Corny, pretentious dialogue. Hokey special effects. Stereotypical characters. Inept pseudo-science. A lame plot full of holes.
So why even bother watching "Lost Skeleton of Cadavra"? Well, to start with, there's the fact that it's not a hokey sci-fi movie, but a clever, hilarious spoof of those old cheap movies made in the 1950s. It's gloriously pompous and idiotic, with some of the best/worst dialogue outside a Christopher Guest mockumentary. ("Why shake when we can touch other things... like lips.")
Scientist Paul Armstrong (Larry Blamire) and "scientist's wife" Betty (Fay Masterson) arrive at a rural area, looking for an asteroid made out of (I am NOT making this up) "atmosphereum." Little do they realize that evil Roger Fleming (Brian Howe) has found the Lost Skeleton of Cadavra, which needs atmosphereum to move, and subsequently conquer the world, yada yada.
To make matters worse, a pair of aliens have landed.
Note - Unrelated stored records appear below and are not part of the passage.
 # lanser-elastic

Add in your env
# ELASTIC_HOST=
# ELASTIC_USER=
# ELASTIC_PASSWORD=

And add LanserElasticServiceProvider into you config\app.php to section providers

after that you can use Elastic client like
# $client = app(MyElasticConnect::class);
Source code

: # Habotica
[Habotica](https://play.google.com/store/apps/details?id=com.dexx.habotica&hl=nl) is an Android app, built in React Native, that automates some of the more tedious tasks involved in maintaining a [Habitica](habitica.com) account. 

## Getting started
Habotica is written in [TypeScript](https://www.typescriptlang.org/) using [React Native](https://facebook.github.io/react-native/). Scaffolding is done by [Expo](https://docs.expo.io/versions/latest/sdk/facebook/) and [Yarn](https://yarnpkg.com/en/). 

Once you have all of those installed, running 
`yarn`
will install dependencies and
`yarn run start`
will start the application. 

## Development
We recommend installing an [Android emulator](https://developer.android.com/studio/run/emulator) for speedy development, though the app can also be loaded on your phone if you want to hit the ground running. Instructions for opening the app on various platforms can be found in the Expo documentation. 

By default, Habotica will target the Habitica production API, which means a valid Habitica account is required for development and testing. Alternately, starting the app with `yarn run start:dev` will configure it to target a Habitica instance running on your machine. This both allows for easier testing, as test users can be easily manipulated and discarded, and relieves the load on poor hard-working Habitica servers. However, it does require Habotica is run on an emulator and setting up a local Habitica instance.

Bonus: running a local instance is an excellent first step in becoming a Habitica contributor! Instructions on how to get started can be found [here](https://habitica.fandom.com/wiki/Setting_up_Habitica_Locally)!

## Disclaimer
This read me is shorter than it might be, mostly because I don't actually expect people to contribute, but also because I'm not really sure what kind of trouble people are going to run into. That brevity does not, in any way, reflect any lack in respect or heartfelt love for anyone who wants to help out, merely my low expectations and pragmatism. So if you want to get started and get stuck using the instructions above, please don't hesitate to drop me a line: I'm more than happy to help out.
Not only do they ALSO need atmosphereum, but they have let a lethal Mutant loose on the countryside. Both the aliens and Roger manage to infiltrate the Armstrong cabin to find atmosphereum. Now Betty and Paul must befriend the aliens, and stop the evil Skeleton and the killer Mutant.
The entire movie is mockingly affectionate of those old sci-fi movies -- it's even filmed in the same location as most of them. The costumes are cheap, the aliens are cheesy, and very few of the events make any logical sense. When the Armstrongs and aliens sit in a spaceship and drink "cranberroid" juice from decorative candleholders, the goofiness is officially complete.
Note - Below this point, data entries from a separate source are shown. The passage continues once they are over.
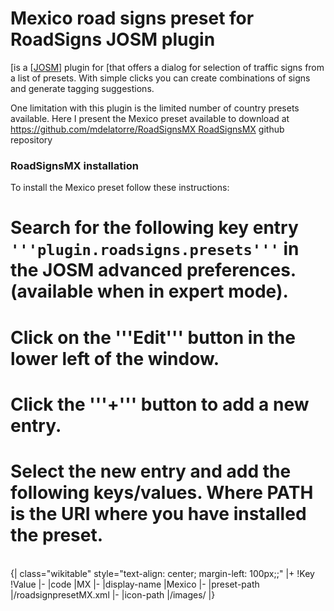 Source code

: # Mexico road signs preset for RoadSigns JOSM plugin


[is a [[JOSM]([JOSM/Plugins/RoadSigns|RoadSigns]])] plugin for [that offers a dialog for selection of traffic signs from a list of presets. With simple clicks you can create combinations of signs and generate tagging suggestions.

One limitation with this plugin is the limited number of country presets available. Here I present the Mexico preset available to download at [https://github.com/mdelatorre/RoadSignsMX RoadSignsMX]([OSM]]) github repository 

### RoadSignsMX installation 


To install the Mexico preset follow these instructions:
<br />

# Search for the following key entry <code>'''plugin.roadsigns.presets'''</code> in the JOSM advanced preferences. (available when in expert mode).
# Click on the '''Edit''' button in the lower left of the window.
# Click the '''+''' button to add a new entry.
# Select the new entry and add the following keys/values. Where PATH is the URI where you have installed the preset.   

<br />
{| class="wikitable" style="text-align: center; margin-left: 100px;;"
|+
!Key
!Value
|-
|code
|MX
|-
|display-name
|Mexico
|-
|preset-path
|<PATH>/roadsignpresetMX.xml
|-
|icon-path
|<PATH>/images/
|}
<br /> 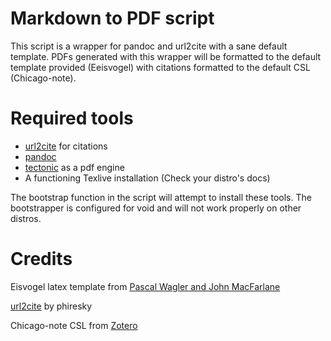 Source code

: # Markdown to PDF script
This script is a wrapper for pandoc and url2cite with a sane default template. PDFs generated with this wrapper will be formatted to the default template provided (Eeisvogel) with citations formatted to the default CSL (Chicago-note).

# Required tools
* [url2cite](https://github.com/phiresky/pandoc-url2cite) for citations
* [pandoc](https://pandoc.org/)
* [tectonic](https://tectonic-typesetting.github.io/en-US/) as a pdf engine
* A functioning Texlive installation (Check your distro's docs)

The bootstrap function in the script will attempt to install these tools. The bootstrapper is configured  for void and will not work properly on other distros.

# Credits
Eisvogel latex template from [Pascal Wagler and John MacFarlane](https://github.com/Wandmalfarbe/pandoc-latex-template)

[url2cite](https://github.com/phiresky/pandoc-url2cite) by phiresky

Chicago-note CSL from [Zotero](https://www.zotero.org/) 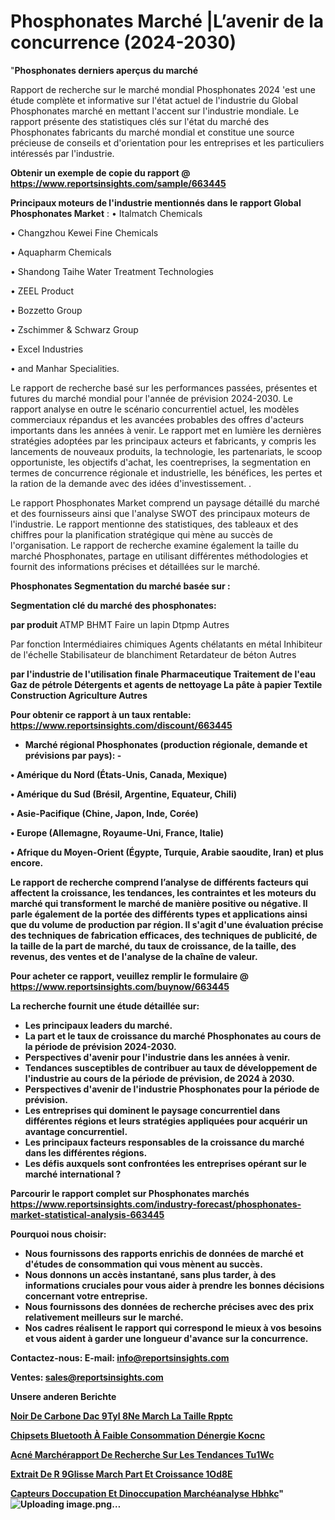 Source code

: # Phosphonates Marché |L’avenir de la concurrence (2024-2030)

"<strong>Phosphonates derniers aperçus du marché</strong>

Rapport de recherche sur le marché mondial Phosphonates 2024 'est une étude complète et informative sur l'état actuel de l'industrie du Global Phosphonates marché en mettant l'accent sur l'industrie mondiale. Le rapport présente des statistiques clés sur l'état du marché des Phosphonates fabricants du marché mondial et constitue une source précieuse de conseils et d'orientation pour les entreprises et les particuliers intéressés par l'industrie.

<strong>Obtenir un exemple de copie du rapport @ <a href=https://www.reportsinsights.com/sample/663445>https://www.reportsinsights.com/sample/663445</a></strong>

<strong>Principaux moteurs de l'industrie mentionnés dans le rapport Global Phosphonates Market</strong> :
• Italmatch Chemicals

• Changzhou Kewei Fine Chemicals

• Aquapharm Chemicals

• Shandong Taihe Water Treatment Technologies

• ZEEL Product

• Bozzetto Group

• Zschimmer & Schwarz Group

• Excel Industries

• and Manhar Specialities.

Le rapport de recherche basé sur les performances passées, présentes et futures du marché mondial pour l'année de prévision 2024-2030. Le rapport analyse en outre le scénario concurrentiel actuel, les modèles commerciaux répandus et les avancées probables des offres d'acteurs importants dans les années à venir. Le rapport met en lumière les dernières stratégies adoptées par les principaux acteurs et fabricants, y compris les lancements de nouveaux produits, la technologie, les partenariats, le scoop opportuniste, les objectifs d'achat, les coentreprises, la segmentation en termes de concurrence régionale et industrielle, les bénéfices, les pertes et la ration de la demande avec des idées d'investissement. .

Le rapport Phosphonates Market comprend un paysage détaillé du marché et des fournisseurs ainsi que l'analyse SWOT des principaux moteurs de l'industrie. Le rapport mentionne des statistiques, des tableaux et des chiffres pour la planification stratégique qui mène au succès de l'organisation. Le rapport de recherche examine également la taille du marché Phosphonates, partage en utilisant différentes méthodologies et fournit des informations précises et détaillées sur le marché.

<strong>Phosphonates Segmentation du marché basée sur :</strong>

<strong> Segmentation clé du marché des phosphonates: </strong>

<strong> par produit </strong>
ATMP
BHMT
Faire un lapin
Dtpmp
Autres

Par fonction
Intermédiaires chimiques
Agents chélatants en métal
Inhibiteur de l'échelle
Stabilisateur de blanchiment
Retardateur de béton
Autres

<strong> par l'industrie de l'utilisation finale
Pharmaceutique
Traitement de l'eau
Gaz de pétrole
Détergents et agents de nettoyage
La pâte à papier
Textile
Construction
Agriculture
Autres

<strong>Pour obtenir ce rapport à un taux rentable: <a href=https://www.reportsinsights.com/discount/663445>https://www.reportsinsights.com/discount/663445</a></strong>
<ul>
  <li><strong>Marché régional Phosphonates (production régionale, demande et prévisions par pays): -</strong></li>
</ul>
• Amérique du Nord (États-Unis, Canada, Mexique)

• Amérique du Sud (Brésil, Argentine, Equateur, Chili)

• Asie-Pacifique (Chine, Japon, Inde, Corée)

• Europe (Allemagne, Royaume-Uni, France, Italie)

• Afrique du Moyen-Orient (Égypte, Turquie, Arabie saoudite, Iran) et plus encore.

Le rapport de recherche comprend l’analyse de différents facteurs qui affectent la croissance, les tendances, les contraintes et les moteurs du marché qui transforment le marché de manière positive ou négative. Il parle également de la portée des différents types et applications ainsi que du volume de production par région. Il s'agit d'une évaluation précise des techniques de fabrication efficaces, des techniques de publicité, de la taille de la part de marché, du taux de croissance, de la taille, des revenus, des ventes et de l'analyse de la chaîne de valeur.

<strong>Pour acheter ce rapport, veuillez remplir le formulaire @   <a href=https://www.reportsinsights.com/buynow/663445>https://www.reportsinsights.com/buynow/663445</a></strong>

<strong>La recherche fournit une étude détaillée sur:</strong>
<ul>
  <li>Les principaux leaders du marché.</li>
  <li>La part et le taux de croissance du marché Phosphonates au cours de la période de prévision 2024-2030.</li>
  <li>Perspectives d'avenir pour l'industrie dans les années à venir.</li>
  <li>Tendances susceptibles de contribuer au taux de développement de l'industrie au cours de la période de prévision, de 2024 à 2030.</li>
  <li>Perspectives d'avenir de l'industrie Phosphonates pour la période de prévision.</li>
  <li>Les entreprises qui dominent le paysage concurrentiel dans différentes régions et leurs stratégies appliquées pour acquérir un avantage concurrentiel.</li>
  <li>Les principaux facteurs responsables de la croissance du marché dans les différentes régions.</li>
  <li>Les défis auxquels sont confrontées les entreprises opérant sur le marché international ?</li>
</ul>

<strong>Parcourir le rapport complet sur Phosphonates marchés <a href=https://www.reportsinsights.com/industry-forecast/phosphonates-market-statistical-analysis-663445>https://www.reportsinsights.com/industry-forecast/phosphonates-market-statistical-analysis-663445</a></strong>

<strong>Pourquoi nous choisir:</strong>
<ul>
  <li>Nous fournissons des rapports enrichis de données de marché et d'études de consommation qui vous mènent au succès.</li>
  <li>Nous donnons un accès instantané, sans plus tarder, à des informations cruciales pour vous aider à prendre les bonnes décisions concernant votre entreprise.</li>
  <li>Nous fournissons des données de recherche précises avec des prix relativement meilleurs sur le marché.</li>
  <li>Nos cadres réalisent le rapport qui correspond le mieux à vos besoins et vous aident à garder une longueur d'avance sur la concurrence.</li>
</ul>
<strong>Contactez-nous:
</strong><strong>E-mail:</strong> <a href=mailto:info@reportsinsights.com>info@reportsinsights.com</a>

<strong>Ventes</strong>: <a href=mailto:sales@reportsinsights.com>sales@reportsinsights.com</a>

<strong>Unsere anderen Berichte</strong>

<a href=https://www.linkedin.com/pulse/noir-de-carbone-dac%C3%A9tyl%C3%A8ne-march%C3%A9-la-taille-rpptc/>Noir De Carbone Dac 9Tyl 8Ne March La Taille Rpptc</a>

<a href=https://www.linkedin.com/pulse/chipsets-bluetooth-à-faible-consommation-dénergie-kocnc/>Chipsets Bluetooth À Faible Consommation Dénergie Kocnc</a>

<a href=https://www.linkedin.com/pulse/acné-marchérapport-de-recherche-sur-les-tendances-tu1wc/>Acné Marchérapport De Recherche Sur Les Tendances Tu1Wc</a>

<a href=https://www.linkedin.com/pulse/extrait-de-r%C3%A9glisse-march%C3%A9-part-et-croissance-1od8e/>Extrait De R 9Glisse March Part Et Croissance 1Od8E</a>

<a href=https://www.linkedin.com/pulse/capteurs-doccupation-et-dinoccupation-marchéanalyse-hbhkc/>Capteurs Doccupation Et Dinoccupation Marchéanalyse Hbhkc</a>"
![Uploading image.png…]()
Admittedly, the plot does slow down to a crawl in the middle, and seems to temporarily lose its way. But fortunately it's peppered with high-school special effects (check out the skeleton climbing down the rocks), ridiculous props (spot the caulk gun), and the giant fish-faced Mutant, who falls for the Earth girl. It's practically a checklist for old cliches.
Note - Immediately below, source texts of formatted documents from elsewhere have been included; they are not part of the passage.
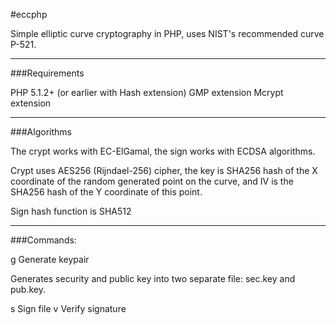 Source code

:#eccphp

Simple elliptic curve cryptography in PHP, uses NIST's recommended curve P-521.

---

###Requirements

PHP 5.1.2+ (or earlier with Hash extension)
GMP extension
Mcrypt extension

---

###Algorithms

The crypt works with EC-ElGamal, the sign works with ECDSA algorithms.

Crypt uses AES256 (Rijndael-256) cipher, the key is SHA256 hash of the X coordinate of the random generated point on the curve, and IV is the SHA256 hash of the Y coordinate of this point.

Sign hash function is SHA512

---

###Commands:

 g                     Generate keypair

Generates security and public key into two separate file: sec.key and pub.key.


 s <seckey> <file>     Sign file
 v <pubkey> <file>     Verify signature

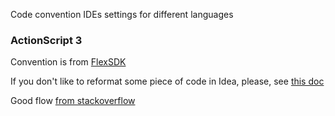 Code convention IDEs settings for different languages
### ActionScript 3
Convention is from [FlexSDK](http://sourceforge.net/adobe/flexsdk/wiki/Coding%20Conventions/)

If you don't like to reformat some piece of code in Idea, please, see [this doc](https://www.jetbrains.com/idea/help/reformatting-source-code.html)

Good flow [from stackoverflow](http://stackoverflow.com/questions/946993/intellij-reformat-on-file-save)
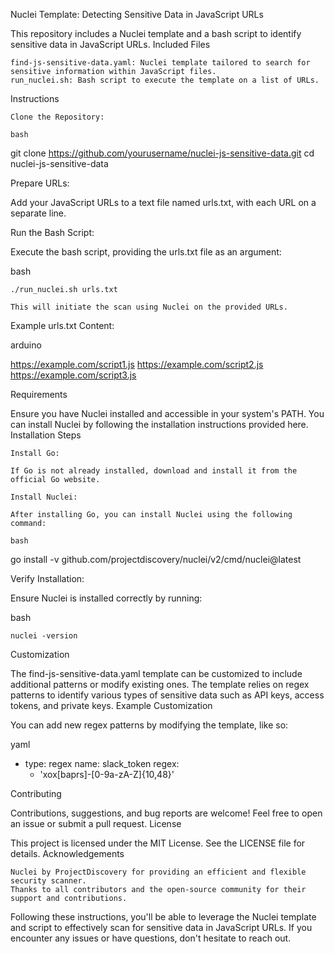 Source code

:Nuclei Template: Detecting Sensitive Data in JavaScript URLs

This repository includes a Nuclei template and a bash script to identify sensitive data in JavaScript URLs.
Included Files

    find-js-sensitive-data.yaml: Nuclei template tailored to search for sensitive information within JavaScript files.
    run_nuclei.sh: Bash script to execute the template on a list of URLs.

Instructions

    Clone the Repository:

    bash

git clone https://github.com/yourusername/nuclei-js-sensitive-data.git
cd nuclei-js-sensitive-data

Prepare URLs:

Add your JavaScript URLs to a text file named urls.txt, with each URL on a separate line.

Run the Bash Script:

Execute the bash script, providing the urls.txt file as an argument:

bash

    ./run_nuclei.sh urls.txt

    This will initiate the scan using Nuclei on the provided URLs.

Example urls.txt Content:

arduino

https://example.com/script1.js
https://example.com/script2.js
https://example.com/script3.js

Requirements

Ensure you have Nuclei installed and accessible in your system's PATH. You can install Nuclei by following the installation instructions provided here.
Installation Steps

    Install Go:

    If Go is not already installed, download and install it from the official Go website.

    Install Nuclei:

    After installing Go, you can install Nuclei using the following command:

    bash

go install -v github.com/projectdiscovery/nuclei/v2/cmd/nuclei@latest

Verify Installation:

Ensure Nuclei is installed correctly by running:

bash

    nuclei -version

Customization

The find-js-sensitive-data.yaml template can be customized to include additional patterns or modify existing ones. The template relies on regex patterns to identify various types of sensitive data such as API keys, access tokens, and private keys.
Example Customization

You can add new regex patterns by modifying the template, like so:

yaml

- type: regex
  name: slack_token
  regex:
    - 'xox[baprs]-[0-9a-zA-Z]{10,48}'

Contributing

Contributions, suggestions, and bug reports are welcome! Feel free to open an issue or submit a pull request.
License

This project is licensed under the MIT License. See the LICENSE file for details.
Acknowledgements

    Nuclei by ProjectDiscovery for providing an efficient and flexible security scanner.
    Thanks to all contributors and the open-source community for their support and contributions.

Following these instructions, you'll be able to leverage the Nuclei template and script to effectively scan for sensitive data in JavaScript URLs. If you encounter any issues or have questions, don't hesitate to reach out.
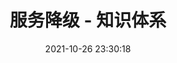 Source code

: ---
pageComponent: 
  name: Catalogue
  data: 
    path: 04.微服务/03.服务降级
    imgUrl: /img/catalogue/default.png
    description: 服务降级 - 目录页
title: 服务降级 - 知识体系
date: 2021-10-26 23:30:18
permalink: /service-degradation
sidebar: true
article: false
comment: false
editLink: false
--- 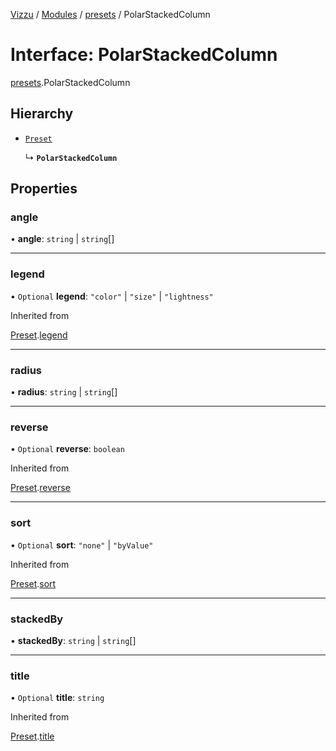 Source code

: [Vizzu](../README.md) / [Modules](../modules.md) /
[presets](../modules/presets.md) / PolarStackedColumn

# Interface: PolarStackedColumn

[presets](../modules/presets.md).PolarStackedColumn

## Hierarchy

- [`Preset`](presets.Preset.md)

  ↳ **`PolarStackedColumn`**

## Properties

### angle

• **angle**: `string` | `string`\[\]

______________________________________________________________________

### legend

• `Optional` **legend**: `"color"` | `"size"` | `"lightness"`

Inherited from

[Preset](presets.Preset.md).[legend](presets.Preset.md#legend)

______________________________________________________________________

### radius

• **radius**: `string` | `string`\[\]

______________________________________________________________________

### reverse

• `Optional` **reverse**: `boolean`

Inherited from

[Preset](presets.Preset.md).[reverse](presets.Preset.md#reverse)

______________________________________________________________________

### sort

• `Optional` **sort**: `"none"` | `"byValue"`

Inherited from

[Preset](presets.Preset.md).[sort](presets.Preset.md#sort)

______________________________________________________________________

### stackedBy

• **stackedBy**: `string` | `string`\[\]

______________________________________________________________________

### title

• `Optional` **title**: `string`

Inherited from

[Preset](presets.Preset.md).[title](presets.Preset.md#title)
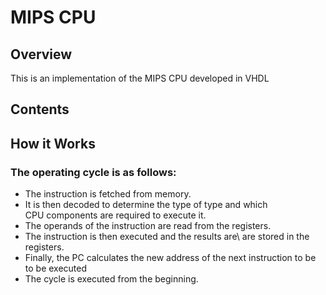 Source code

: # MIPS CPU

## Overview 
This is an implementation of the MIPS CPU developed in VHDL

## Contents

## How it Works

### The operating cycle is as follows:
- The instruction is fetched from memory. 
- It is then decoded to determine the type of type and which\
CPU components are required to execute it. 
- The operands of the instruction are read from the registers. 
- The instruction is then executed and the results are\ 
are stored in the registers. 
- Finally, the PC calculates the new address of the next instruction to be\
to be executed 
- The cycle is executed from the beginning.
And then there's the horrible dialogue. One clunky gem: "It is different, this 'Earth' as it is called. But then are we of the planet Marva -- as we call our planet -- not also strange and different to think planet and its people also?" The best plot twist would have to be the "Bride of the Lost Skeleton" scenes, which would have made a great title for the movie.
Director/writer/actor Larry Blamire is wonderfully emotionless as Paul, saying lines like "Betty, you know what this meteor could mean to science. It could mean actual advances in the field of science!" with a straight face. I certainly couldn't. He's solidly backed up by a cooing Fay Masterson, intentionally wooden Andrew Parks, and a goofily seductive Jennifer Blaire.
Made on a shoestring budget, with terrible effects and costumes and a clunky script, "Lost Skeleton of Cadavra" is a delicious little spoof. Now to wait for the sequel, "Trail of the Screaming Forehead"!